Creating an indexed file

If you need to index a file for semantic search just pass the index: true parameter when creating the file.

import { Client } from '@botpress/client'

const client = new Client({
  token: process.env.BOTPRESS_PAT,
  botId: process.env.BOTPRESS_BOT_ID,
})

const file = await client.uploadFile({
  key: 'test.txt',
  content: 'This is a test file',
  index: true,
})

Supported file formats

The following file formats are supported for indexing:

FormatFile ExtensionMIME Type
PDF.pdfapplication/pdf
HTML.htmltext/html
Text.txttext/plain
Markdown.mdtext/markdown

Notes on indexing

  • The file it will initially have a status of “indexing_pending” and will be indexed asynchronously. The time it takes to index the file will depend on the file size and the current load on the system.
  • You can check the status of the file by calling the Get File endpoint and checking that the file.status property has changed to “indexing_completed”.
  • If the indexing failed the status will be set to “indexing_failed” and the reason of the failure will be available in the failedStatusReason property of the file.

Searching files

To run a semantic search on your bot’s files you can use the Search Files API endpoint. This is particularly useful for RAG (Retrieval Augmented Generation) implementations.

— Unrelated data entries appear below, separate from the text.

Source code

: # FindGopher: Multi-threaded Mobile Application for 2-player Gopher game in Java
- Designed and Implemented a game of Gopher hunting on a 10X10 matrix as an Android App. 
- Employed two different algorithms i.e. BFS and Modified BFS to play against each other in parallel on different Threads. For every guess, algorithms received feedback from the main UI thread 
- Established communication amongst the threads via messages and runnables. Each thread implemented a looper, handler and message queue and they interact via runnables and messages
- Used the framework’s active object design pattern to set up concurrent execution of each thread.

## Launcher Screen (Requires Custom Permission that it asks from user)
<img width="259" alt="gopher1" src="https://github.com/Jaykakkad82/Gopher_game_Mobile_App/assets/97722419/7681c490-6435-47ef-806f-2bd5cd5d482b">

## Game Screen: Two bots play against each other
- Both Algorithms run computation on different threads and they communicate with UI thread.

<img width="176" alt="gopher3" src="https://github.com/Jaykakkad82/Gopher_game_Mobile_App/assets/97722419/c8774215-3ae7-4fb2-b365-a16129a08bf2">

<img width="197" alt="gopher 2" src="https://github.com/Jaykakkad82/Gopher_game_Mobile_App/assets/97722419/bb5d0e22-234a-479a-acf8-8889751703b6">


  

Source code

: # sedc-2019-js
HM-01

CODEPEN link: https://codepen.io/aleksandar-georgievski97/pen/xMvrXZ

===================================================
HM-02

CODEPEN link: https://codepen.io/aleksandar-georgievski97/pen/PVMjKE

const res = await client.searchFiles({
  query: 'what are the most popular products of your company?', // This is the natural language query (e.g. a user's question) to be used for running a semantic search on the files of the bot.
  contextDepth: 1, // Optional (default: 0), allows you prepend and append the surrounding context to each matching passage in the search results
  tags: {
    // Optional, allows you to only search files that match the specified tags. Useful if you only want to search a subset of the bot's files.
    category: 'Support',
    subcategory: 'Technical',
  },
  limit: 30, // Default is 20, maximum is 50 results
})

const passages = res.data.passages

for (const passage of passages) {
  // You can use passage.content here to retrieve the content (including surrounding context, if any) of each matching passage
}

You can check the API reference for more details on the properties available for each passage object returned in the response.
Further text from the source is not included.